A narrativa literária construída por Leonardo Padura se assenta no relato histórico e conduz o leitor a penetrar na mente de personagens que marcaram a história do século XX. O livro do escritor e jornalista cubano publicado em 2009 expõe as entranhas do modelo comunista soviético, o amestramento das mentes daqueles que se propuseram a dar forma ao novo homem socialista. Da guerra civil espanhola, laboratório para o exército nazista, até os últimos momentos da União Soviética, o autor revela o desencanto daqueles que cederam corpo e alma pela causa stalinista. Se nada mais acrescentasse, o livro teria demonstrado a incongruência das ações pautadas pela ideologia plena de boas intenções, mas que cega, desconstrói personalidades e não tem limites para a violência, traço da desumanização dos regimes totalitários. O autor revela a falácia das ideologias que desabilitam o sentido crítico, situação tão em voga na década de 2010.

Os personagens Ivan Cardenas Maturell, jornalista cubano, Ramón Mercader, o assassino de Trotski e o próprio Liev Davidovitch Bronstein ou Leon Trotski, atuam em períodos distintos desde a Guerra Civil Espanhola, seguindo pelo trajeto do exílio de Trotski, até a morte de Mercader. A ficção reconstrói o período que antecede o crime e explora um encontro entre o jornalista e o assassino já no final da vida, na ilha de Cuba.

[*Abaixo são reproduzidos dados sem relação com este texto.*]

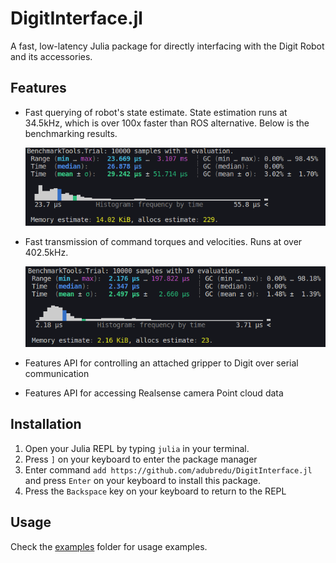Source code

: # DigitInterface.jl
A fast, low-latency Julia package for directly interfacing with the Digit Robot 
and its accessories.

## Features
* Fast querying of robot's state estimate. 
  State estimation runs at 34.5kHz, which is over 100x faster than ROS alternative.
  Below is the benchmarking results.

  ![](media/state_estimation.png)


* Fast transmission of command torques and velocities. Runs at over 402.5kHz.

    ![](media/send_command.png)


* Features API for controlling an attached gripper to Digit over serial communication
* Features API for accessing Realsense camera Point cloud data

## Installation
1. Open your Julia REPL by typing  `julia` in your terminal.
2. Press `]` on your keyboard to enter the package manager
3. Enter command `add https://github.com/adubredu/DigitInterface.jl` and press 
`Enter` on your keyboard to install this package.
4. Press the `Backspace` key on your keyboard to return to the REPL

## Usage
Check the [examples](examples) folder for usage examples.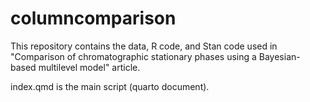 # columncomparison

This repository contains the data, R code, and Stan code used in "Comparison of chromatographic stationary phases using a Bayesian-based multilevel model" article.


index.qmd is the main script (quarto document).
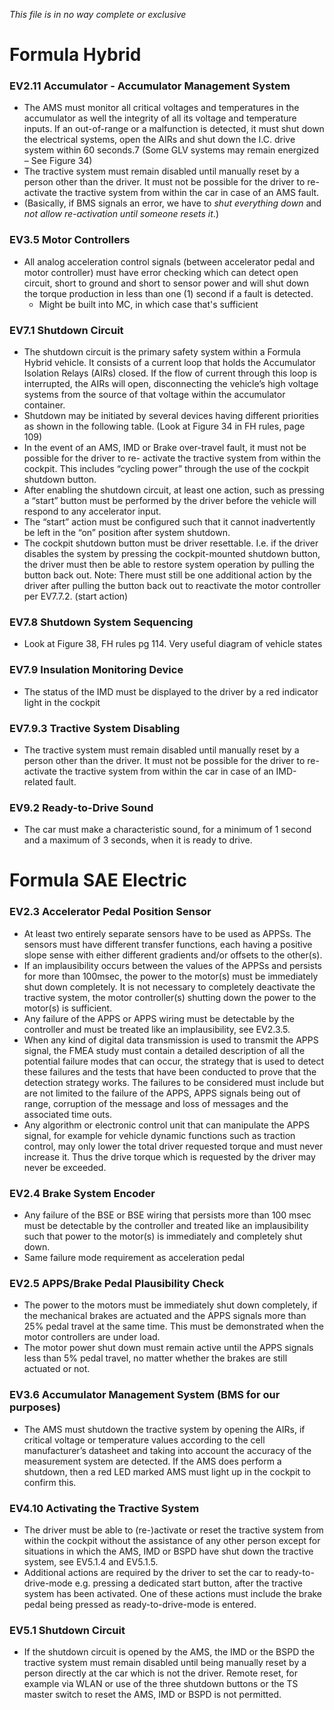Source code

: *This file is in no way complete or exclusive*

# Formula Hybrid

### EV2.11 Accumulator - Accumulator Management System
* The AMS must monitor all critical voltages and temperatures in the accumulator as well the integrity of all its voltage and temperature inputs. If an out-of-range or a malfunction is detected, it must shut down the electrical systems, open the AIRs and shut down the I.C. drive system within 60 seconds.7 (Some GLV systems may remain energized – See Figure 34)
* The tractive system must remain disabled until manually reset by a person other than the driver. It must not be possible for the driver to re-activate the tractive system from within the car in case of an AMS fault.
* (Basically, if BMS signals an error, we have to *shut everything down* and *not allow re-activation until someone resets it*.)

### EV3.5 Motor Controllers
* All analog acceleration control signals (between accelerator pedal and motor controller) must have error checking which can detect open circuit, short to ground and short to sensor power and will shut down the torque production in less than one (1) second if a fault is detected.
  * Might be built into MC, in which case that's sufficient

### EV7.1 Shutdown Circuit
* The shutdown circuit is the primary safety system within a Formula Hybrid vehicle. It consists of a current loop that holds the Accumulator Isolation Relays (AIRs) closed. If the flow of current through this loop is interrupted, the AIRs will open, disconnecting the vehicle’s high voltage systems from the source of that voltage within the accumulator container.
* Shutdown may be initiated by several devices having different priorities as shown in the following table. (Look at Figure 34 in FH rules, page 109)
* In the event of an AMS, IMD or Brake over-travel fault, it must not be possible for the driver to re- activate the tractive system from within the cockpit. This includes “cycling power” through the use of the cockpit shutdown button.
* After enabling the shutdown circuit, at least one action, such as pressing a “start” button must be performed by the driver before the vehicle will respond to any accelerator input.
* The “start” action must be configured such that it cannot inadvertently be left in the “on” position after system shutdown.
* The cockpit shutdown button must be driver resettable. I.e. if the driver disables the system by pressing the cockpit-mounted shutdown button, the driver must then be able to restore system operation by pulling the button back out. Note: There must still be one additional action by the driver after pulling the button back out to reactivate the motor controller per EV7.7.2. (start action)

### EV7.8 Shutdown System Sequencing
* Look at Figure 38, FH rules pg 114. Very useful diagram of vehicle states

### EV7.9 Insulation Monitoring Device
* The status of the IMD must be displayed to the driver by a red indicator light in the cockpit

### EV7.9.3 Tractive System Disabling
* The tractive system must remain disabled until manually reset by a person other than the driver. It must not be possible for the driver to re-activate the tractive system from within the car in case of an IMD-related fault.

### EV9.2 Ready-to-Drive Sound
* The car must make a characteristic sound, for a minimum of 1 second and a maximum of 3 seconds, when it is ready to drive.

# Formula SAE Electric
### EV2.3 Accelerator Pedal Position Sensor
* At least two entirely separate sensors have to be used as APPSs. The sensors must have different transfer functions, each having a positive slope sense with either different gradients and/or offsets to the other(s).
* If an implausibility occurs between the values of the APPSs and persists for more than 100msec, the power to the motor(s) must be immediately shut down completely. It is not necessary to completely deactivate the tractive system, the motor controller(s) shutting down the power to the motor(s) is sufficient.
* Any failure of the APPS or APPS wiring must be detectable by the controller and must be treated like an implausibility, see EV2.3.5.
* When any kind of digital data transmission is used to transmit the APPS signal, the FMEA study must contain a detailed description of all the potential failure modes that can occur, the strategy that is used to detect these failures and the tests that have been conducted to prove that the detection strategy works. The failures to be considered must include but are not limited to the failure of the APPS, APPS signals being out of range, corruption of the message and loss of messages and the associated time outs.
* Any algorithm or electronic control unit that can manipulate the APPS signal, for example for vehicle dynamic functions such as traction control, may only lower the total driver requested torque and must never increase it. Thus the drive torque which is requested by the driver may never be exceeded.

### EV2.4 Brake System Encoder
* Any failure of the BSE or BSE wiring that persists more than 100 msec must be detectable by the controller and treated like an implausibility such that power to the motor(s) is immediately and completely shut down.
* Same failure mode requirement as acceleration pedal

### EV2.5 APPS/Brake Pedal Plausibility Check
* The power to the motors must be immediately shut down completely, if the mechanical brakes are actuated and the APPS signals more than 25% pedal travel at the same time. This must be demonstrated when the motor controllers are under load.
* The motor power shut down must remain active until the APPS signals less than 5% pedal travel, no matter whether the brakes are still actuated or not.

### EV3.6 Accumulator Management System (BMS for our purposes)
* The AMS must shutdown the tractive system by opening the AIRs, if critical voltage or temperature values according to the cell manufacturer’s datasheet and taking into account the accuracy of the measurement system are detected. If the AMS does perform a shutdown, then a red LED marked AMS must light up in the cockpit to confirm this.

### EV4.10 Activating the Tractive System
* The driver must be able to (re-)activate or reset the tractive system from within the cockpit without the assistance of any other person except for situations in which the AMS, IMD or BSPD have shut down the tractive system, see EV5.1.4 and EV5.1.5.
* Additional actions are required by the driver to set the car to ready-to-drive-mode e.g. pressing a dedicated start button, after the tractive system has been activated. One of these actions must include the brake pedal being pressed as ready-to-drive-mode is entered.

### EV5.1 Shutdown Circuit
* If the shutdown circuit is opened by the AMS, the IMD or the BSPD the tractive system must remain disabled until being manually reset by a person directly at the car which is not the driver. Remote reset, for example via WLAN or use of the three shutdown buttons or the TS master switch to reset the AMS, IMD or BSPD is not permitted.
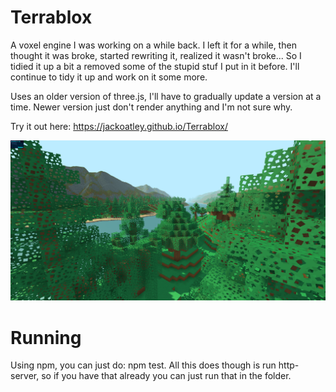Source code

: # Terrablox

A voxel engine I was working on a while back.
I left it for a while, then thought it was broke, started rewriting it, realized it wasn't broke...
So I tidied it up a bit a removed some of the stupid stuf I put in it before.
I'll continue to tidy it up and work on it some more.

Uses an older version of three.js, I'll have to gradually update a version at a time.
Newer version just don't render anything and I'm not sure why.

Try it out here: https://jackoatley.github.io/Terrablox/

![Alt text](preview.png "Preview")

# Running

Using npm, you can just do: npm test. All this does though is run http-server, so if you have that already you can just run that in the folder.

Desenha o perfil de Trotski, líder e antagonista a Stalin, revolucionário desde o primeiro momento, que ganha afetos e desafetos, o principal deles do líder soviético que decide, em um primeiro momento, não eliminar Trotski tal como fez com milhares de opositores. Preferiu cerca-lo como a um animal, cerceando a sua liberdade onde quer que estivesse, mantendo-o um morto em vida. Aos poucos os seus próximos – amigos, seguidores, filhos –  foram executados, mas o alvo permaneceu morto-vivo no exilio, até o seu assassinato no México em 1940.

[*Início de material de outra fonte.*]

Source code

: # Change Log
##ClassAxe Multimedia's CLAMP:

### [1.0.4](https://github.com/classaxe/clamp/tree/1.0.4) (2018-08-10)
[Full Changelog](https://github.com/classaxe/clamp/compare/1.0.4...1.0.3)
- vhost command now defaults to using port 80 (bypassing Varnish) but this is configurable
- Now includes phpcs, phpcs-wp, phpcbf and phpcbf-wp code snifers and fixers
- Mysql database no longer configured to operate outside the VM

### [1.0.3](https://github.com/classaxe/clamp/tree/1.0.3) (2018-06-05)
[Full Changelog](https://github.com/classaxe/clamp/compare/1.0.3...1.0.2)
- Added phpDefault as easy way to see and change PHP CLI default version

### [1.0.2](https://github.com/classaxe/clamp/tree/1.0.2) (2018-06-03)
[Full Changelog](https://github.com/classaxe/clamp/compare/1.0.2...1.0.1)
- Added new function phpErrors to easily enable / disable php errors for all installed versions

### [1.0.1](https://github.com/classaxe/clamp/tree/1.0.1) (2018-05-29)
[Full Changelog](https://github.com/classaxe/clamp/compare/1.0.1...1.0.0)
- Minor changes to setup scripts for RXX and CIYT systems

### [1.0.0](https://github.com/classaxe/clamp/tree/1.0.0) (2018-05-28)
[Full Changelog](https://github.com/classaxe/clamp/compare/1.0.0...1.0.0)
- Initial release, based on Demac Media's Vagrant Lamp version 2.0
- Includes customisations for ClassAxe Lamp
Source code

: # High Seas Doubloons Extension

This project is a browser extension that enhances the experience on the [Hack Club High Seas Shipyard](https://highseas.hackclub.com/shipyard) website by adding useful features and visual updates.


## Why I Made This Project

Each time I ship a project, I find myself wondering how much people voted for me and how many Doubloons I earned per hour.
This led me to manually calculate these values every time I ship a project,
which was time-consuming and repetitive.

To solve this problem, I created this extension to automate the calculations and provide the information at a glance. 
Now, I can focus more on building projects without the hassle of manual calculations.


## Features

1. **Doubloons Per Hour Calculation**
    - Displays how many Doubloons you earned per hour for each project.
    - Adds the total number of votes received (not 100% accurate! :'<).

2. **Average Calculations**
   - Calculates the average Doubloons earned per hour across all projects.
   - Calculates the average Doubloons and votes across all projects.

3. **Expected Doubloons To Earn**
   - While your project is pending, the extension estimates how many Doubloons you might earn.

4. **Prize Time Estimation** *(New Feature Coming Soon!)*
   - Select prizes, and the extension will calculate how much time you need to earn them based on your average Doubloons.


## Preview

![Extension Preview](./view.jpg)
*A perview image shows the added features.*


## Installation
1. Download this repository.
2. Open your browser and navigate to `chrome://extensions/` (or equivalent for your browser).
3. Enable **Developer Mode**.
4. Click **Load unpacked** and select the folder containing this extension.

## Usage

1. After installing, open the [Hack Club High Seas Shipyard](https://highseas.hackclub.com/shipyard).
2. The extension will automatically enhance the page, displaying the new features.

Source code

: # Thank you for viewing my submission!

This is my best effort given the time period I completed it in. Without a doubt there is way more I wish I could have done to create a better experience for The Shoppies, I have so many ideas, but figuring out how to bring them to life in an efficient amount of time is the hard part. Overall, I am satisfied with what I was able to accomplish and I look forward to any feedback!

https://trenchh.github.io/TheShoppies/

Em termos de criação literária, o personagem histórico Ramon Mercader, foi o elemento mais provocador do autor. Ao leitor é permitido, de forma inusitada, uma vez que aos livros de história não é permitido fazer, entrar na mente do homem que foi preparado anos após ano, para cometer um único e infalível ato: assassinar Trotski. A evolução deste personagem desde a sua origem catalã, sua atuação na Guerra Civil da Espanha, o treinamento que inclui a internação em um centro especializado em formação de espiões na Rússia, até o envolvimento amoroso ditado pelo partido, que lhe revirava o estômago, mas que deveria ser mantido – e foi – até o ato final. A sua companheira, atuante no partido comunista e que desconhecia a sua identidade, durante o julgamento cuspiu no homem que um dia amou e que lhe ocultou toda a trama. Padura nos convida a penetrar na mente de Mercader nos anos, meses, dias, horas e instantes, antes do ato assassino. Revela a condição de nervosismo que precedeu o ato final. Mostra detalhes como a preparação da picareta de alpinista cujo cabo foi encurtado para dar-lhe maior momento e melhor executar o ato final.

O livro de Padura ensina história por meio da literatura. Sobrepõe fatos – visão do jornalista – com os elementos históricos, enriquecidos com o que poderia ter sido – visão do escritor. O texto reflete o trabalho de revisão histórica realizado foi definido por Frei Beto como um triller histórico, com base na experiência do autor em romances policiais. Eu prefiro destacar o componente deliciosamente literário, do texto cuja estrutura desafia o leitor nas linhas narrativas paralelas que tratam de Trotski no exílio, de Ramón Mercader como um predestinado a tornar-se parte da história, e de um jovem jornalista cubano Ivan, que relata a história como um alter ego do autor na difícil sobrevivência em Cuba na era pós-soviética. O personagem jornalista sobrevivia de castrar porcos que viviam soltos na periferia de Havana decadente.

Ao mesclar história e literatura o texto expõe o caldeirão de ideias, as conturbações mentais e o desencanto ideológico que marcou o ocaso da União Soviética. Expõe o dilema daqueles que se mantiveram atados ao regime, enquanto as entranhas corruptas do estalinismo eram expostas. O autor viaja pelo período pós-soviético eivado pela corrupção, marcado pelo pequeno poder e pela economia socialmente injusta, a nos apontar para a derrota das duas ideologias que se digladiaram na guerra fria. Não houve vencedores.

Escrito originalmente em 2009, o autor presenciou o canto da sereia, daqueles que, em uma América Latina sempre tardia nos seus movimentos sociais, tentavam criar o socialismo bolivariano, predestinado a ter o mesmo destino daqueles que o precederam. Pior, pois Cuba pelo menos logrou atacar alguns aspectos fundamentais nas áreas da saúde e educação, que as repúblicas bolivarianas nem chegaram perto.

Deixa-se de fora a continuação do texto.